Conditions today are better suited to buyers rather than sellers, but this will still play out differently in all the micro-markets that make up the whole market. We expect data on house prices during the year to deviate quite markedly between the various sectors, geographical regions and types of property. In times such as this, categories of victims, survivors and predators tend to emerge. Those who have over exposed themselves will need to sell quickly and become the victims. The survivors will be tightening their belts and adopting the mindset of the ‘defensive consumer’. This, largely mass market sector, is where the greatest percentage of people will opt to stay where they are to weather a perceived storm; which is why transaction volumes are expected to be so low. Predators take the form of cash rich, chain free buyers who are choosing to buy rather than needing to buy. They are interested in doing business with any victims and will look to negotiate aggressively.
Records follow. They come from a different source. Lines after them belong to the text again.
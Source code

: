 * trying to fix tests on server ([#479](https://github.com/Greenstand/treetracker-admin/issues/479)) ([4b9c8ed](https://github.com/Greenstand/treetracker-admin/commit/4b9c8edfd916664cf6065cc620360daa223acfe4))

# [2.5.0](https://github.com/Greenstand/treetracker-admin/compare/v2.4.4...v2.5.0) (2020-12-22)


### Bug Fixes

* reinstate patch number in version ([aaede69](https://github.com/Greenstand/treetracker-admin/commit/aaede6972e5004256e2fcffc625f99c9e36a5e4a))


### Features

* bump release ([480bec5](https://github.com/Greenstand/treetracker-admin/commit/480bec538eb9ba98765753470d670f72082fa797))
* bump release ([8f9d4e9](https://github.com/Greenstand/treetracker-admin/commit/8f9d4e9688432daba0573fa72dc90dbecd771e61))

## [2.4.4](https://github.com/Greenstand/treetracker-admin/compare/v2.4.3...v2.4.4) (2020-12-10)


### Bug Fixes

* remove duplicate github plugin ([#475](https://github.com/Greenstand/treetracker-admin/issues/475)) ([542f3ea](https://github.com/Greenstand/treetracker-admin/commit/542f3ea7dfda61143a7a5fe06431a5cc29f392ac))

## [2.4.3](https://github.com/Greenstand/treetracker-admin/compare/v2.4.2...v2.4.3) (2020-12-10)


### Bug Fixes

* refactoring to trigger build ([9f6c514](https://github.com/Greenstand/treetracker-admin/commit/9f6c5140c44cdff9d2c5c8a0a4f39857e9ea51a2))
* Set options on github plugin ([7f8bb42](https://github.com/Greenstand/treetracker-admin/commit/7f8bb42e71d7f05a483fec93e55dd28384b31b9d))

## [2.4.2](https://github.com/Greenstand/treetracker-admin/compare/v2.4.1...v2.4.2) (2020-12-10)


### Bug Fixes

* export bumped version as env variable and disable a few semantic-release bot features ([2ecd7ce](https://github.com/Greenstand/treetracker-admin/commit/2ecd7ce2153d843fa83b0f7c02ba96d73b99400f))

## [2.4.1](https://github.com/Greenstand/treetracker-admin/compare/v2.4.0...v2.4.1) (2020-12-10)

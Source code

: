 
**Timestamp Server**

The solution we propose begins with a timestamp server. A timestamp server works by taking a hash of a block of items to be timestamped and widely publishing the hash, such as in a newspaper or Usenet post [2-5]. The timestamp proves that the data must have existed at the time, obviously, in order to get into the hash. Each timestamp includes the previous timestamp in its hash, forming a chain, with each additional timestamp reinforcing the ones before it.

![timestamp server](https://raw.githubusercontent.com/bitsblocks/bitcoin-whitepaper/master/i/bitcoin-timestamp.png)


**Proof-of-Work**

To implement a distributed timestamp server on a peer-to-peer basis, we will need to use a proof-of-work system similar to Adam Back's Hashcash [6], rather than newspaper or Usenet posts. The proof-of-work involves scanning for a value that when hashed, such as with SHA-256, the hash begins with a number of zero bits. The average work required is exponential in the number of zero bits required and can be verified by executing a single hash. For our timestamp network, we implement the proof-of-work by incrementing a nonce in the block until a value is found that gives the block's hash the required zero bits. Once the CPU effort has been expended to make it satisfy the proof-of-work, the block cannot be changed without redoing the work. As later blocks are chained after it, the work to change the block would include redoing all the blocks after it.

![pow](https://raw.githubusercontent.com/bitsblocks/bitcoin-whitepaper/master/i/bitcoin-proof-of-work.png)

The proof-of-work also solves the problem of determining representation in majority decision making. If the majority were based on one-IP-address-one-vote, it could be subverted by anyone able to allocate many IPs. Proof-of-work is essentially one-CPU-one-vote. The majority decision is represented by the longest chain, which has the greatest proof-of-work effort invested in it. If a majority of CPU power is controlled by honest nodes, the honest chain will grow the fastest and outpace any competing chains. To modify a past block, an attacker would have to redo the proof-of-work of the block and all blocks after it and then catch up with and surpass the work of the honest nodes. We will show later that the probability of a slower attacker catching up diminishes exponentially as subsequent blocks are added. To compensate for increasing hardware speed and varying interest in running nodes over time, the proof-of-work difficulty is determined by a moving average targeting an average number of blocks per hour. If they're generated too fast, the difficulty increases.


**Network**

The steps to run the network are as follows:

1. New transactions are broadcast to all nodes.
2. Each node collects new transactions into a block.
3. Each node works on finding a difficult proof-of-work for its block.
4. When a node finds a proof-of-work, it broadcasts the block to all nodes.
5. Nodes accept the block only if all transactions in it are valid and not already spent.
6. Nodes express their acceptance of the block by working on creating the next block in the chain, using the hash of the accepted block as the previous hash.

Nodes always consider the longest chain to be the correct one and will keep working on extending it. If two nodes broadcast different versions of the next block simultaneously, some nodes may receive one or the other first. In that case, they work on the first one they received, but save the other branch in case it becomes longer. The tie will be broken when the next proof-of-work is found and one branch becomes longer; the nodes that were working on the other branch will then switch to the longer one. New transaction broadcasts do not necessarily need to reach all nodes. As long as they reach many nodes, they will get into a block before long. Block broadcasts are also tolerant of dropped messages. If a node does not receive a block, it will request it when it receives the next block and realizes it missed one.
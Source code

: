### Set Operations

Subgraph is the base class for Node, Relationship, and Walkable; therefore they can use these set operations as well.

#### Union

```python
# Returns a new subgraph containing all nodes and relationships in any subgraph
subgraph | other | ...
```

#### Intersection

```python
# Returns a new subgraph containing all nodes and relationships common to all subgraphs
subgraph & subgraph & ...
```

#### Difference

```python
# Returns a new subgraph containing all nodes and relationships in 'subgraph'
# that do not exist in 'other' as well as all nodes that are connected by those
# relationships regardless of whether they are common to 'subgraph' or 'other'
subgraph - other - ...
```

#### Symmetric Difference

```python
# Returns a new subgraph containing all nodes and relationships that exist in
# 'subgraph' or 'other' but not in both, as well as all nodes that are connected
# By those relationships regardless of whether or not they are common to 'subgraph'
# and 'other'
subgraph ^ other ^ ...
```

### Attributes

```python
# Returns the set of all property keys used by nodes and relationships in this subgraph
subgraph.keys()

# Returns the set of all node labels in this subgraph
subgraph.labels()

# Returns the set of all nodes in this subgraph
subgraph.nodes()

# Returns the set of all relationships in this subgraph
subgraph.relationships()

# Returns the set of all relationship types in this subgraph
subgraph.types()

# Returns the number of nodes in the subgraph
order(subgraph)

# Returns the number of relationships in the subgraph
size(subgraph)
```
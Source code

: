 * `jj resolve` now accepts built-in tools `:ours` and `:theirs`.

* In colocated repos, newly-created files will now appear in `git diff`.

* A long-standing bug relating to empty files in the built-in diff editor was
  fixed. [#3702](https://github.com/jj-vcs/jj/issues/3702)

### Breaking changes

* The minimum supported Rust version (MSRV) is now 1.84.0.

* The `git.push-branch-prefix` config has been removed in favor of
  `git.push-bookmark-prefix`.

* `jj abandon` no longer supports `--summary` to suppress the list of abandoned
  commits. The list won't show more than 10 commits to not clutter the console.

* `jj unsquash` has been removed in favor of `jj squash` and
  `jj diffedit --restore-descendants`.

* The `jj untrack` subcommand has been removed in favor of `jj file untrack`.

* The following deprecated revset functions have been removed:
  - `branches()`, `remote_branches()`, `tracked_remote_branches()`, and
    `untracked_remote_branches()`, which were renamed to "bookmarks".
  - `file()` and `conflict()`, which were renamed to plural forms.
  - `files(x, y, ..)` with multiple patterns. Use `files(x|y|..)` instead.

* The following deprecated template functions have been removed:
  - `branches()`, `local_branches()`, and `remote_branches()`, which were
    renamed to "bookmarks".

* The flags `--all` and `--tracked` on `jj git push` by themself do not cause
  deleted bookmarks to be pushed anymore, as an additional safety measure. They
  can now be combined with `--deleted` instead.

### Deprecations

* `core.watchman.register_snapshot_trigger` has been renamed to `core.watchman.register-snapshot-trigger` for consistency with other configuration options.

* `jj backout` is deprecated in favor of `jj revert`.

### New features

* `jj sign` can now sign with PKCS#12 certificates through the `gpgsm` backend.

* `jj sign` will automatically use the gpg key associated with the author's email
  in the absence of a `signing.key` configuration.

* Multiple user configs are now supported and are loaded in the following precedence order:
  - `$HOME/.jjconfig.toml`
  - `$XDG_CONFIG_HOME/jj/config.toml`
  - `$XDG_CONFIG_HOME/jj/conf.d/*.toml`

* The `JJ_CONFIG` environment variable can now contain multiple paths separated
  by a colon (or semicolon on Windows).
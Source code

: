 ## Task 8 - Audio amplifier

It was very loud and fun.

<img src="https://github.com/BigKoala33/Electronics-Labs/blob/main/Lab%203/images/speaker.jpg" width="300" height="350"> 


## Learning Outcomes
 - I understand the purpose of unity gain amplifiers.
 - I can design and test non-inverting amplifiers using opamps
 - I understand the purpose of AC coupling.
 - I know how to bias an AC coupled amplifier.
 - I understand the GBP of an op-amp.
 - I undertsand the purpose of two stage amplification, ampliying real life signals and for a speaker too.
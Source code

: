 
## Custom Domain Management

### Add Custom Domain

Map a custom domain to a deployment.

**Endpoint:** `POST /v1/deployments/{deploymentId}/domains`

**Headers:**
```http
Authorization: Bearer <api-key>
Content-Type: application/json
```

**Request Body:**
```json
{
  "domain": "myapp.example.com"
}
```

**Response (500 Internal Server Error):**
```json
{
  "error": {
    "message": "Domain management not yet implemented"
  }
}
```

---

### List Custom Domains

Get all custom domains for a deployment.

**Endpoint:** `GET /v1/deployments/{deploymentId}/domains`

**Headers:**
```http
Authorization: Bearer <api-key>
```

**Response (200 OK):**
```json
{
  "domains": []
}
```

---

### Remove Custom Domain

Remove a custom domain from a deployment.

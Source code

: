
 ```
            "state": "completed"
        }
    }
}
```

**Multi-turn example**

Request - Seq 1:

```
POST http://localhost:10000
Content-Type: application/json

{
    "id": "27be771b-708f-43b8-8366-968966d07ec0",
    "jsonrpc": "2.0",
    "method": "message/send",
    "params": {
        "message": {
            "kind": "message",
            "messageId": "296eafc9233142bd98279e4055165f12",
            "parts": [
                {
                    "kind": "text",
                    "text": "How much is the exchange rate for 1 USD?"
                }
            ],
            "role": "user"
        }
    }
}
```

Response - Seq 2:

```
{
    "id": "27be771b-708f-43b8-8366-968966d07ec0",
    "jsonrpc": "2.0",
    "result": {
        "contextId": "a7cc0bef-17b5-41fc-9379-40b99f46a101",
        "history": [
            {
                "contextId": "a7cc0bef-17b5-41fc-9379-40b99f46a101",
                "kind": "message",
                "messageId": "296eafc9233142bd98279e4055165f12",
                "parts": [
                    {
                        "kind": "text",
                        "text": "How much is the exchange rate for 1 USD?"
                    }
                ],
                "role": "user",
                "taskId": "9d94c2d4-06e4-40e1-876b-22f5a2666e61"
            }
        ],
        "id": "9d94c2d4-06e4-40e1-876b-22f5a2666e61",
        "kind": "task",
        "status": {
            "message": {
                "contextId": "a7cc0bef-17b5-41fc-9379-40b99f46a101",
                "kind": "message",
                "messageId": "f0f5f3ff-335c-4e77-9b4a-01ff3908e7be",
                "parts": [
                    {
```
Whilst buyers in all sectors are being highly selective and wary about price, there is a noticeable difference between those making a discretionary or preference purchase, and those ‘needs based’ buyers who are moving because they have to. Quite understandably the former are more inclined to sit it out (unless they can find a victim), but the latter seem as keen as ever for the right opportunity. In January Garrington experienced a significant increase in client enquiries (twice the number from same period 2007). These have predominantly been from families needing to move for the typical reasons of having more children; school selection; vocational shifts; marriages and deaths.
January is a notoriously difficult month to talk about market trend – so here’s a summary of factors likely to affect the first 6 months of 2008.
Interest Rates: Further falls are widely predicted, nevertheless the pinch of higher rates will still be felt by 2 million homeowners whose fixed rate deals expire this year.
City Bonus Payments: Although some bonuses this year are being paid as restricted stock which cannot be traded for a period of time, contrary to popular perception total payments have increased by 30% to a record £14 billion. Much of this is certain to find its way into the housing market.
Supply: Increasing rapidly in London but still very low in the shires and regions. There is always a time lag and whatever happens in London is felt in the regions soon afterwards. The numbers of country homes being marketed for sale is therefore likely to increase in the Spring.
Demand: Plenty there for quality property but only at ‘a price’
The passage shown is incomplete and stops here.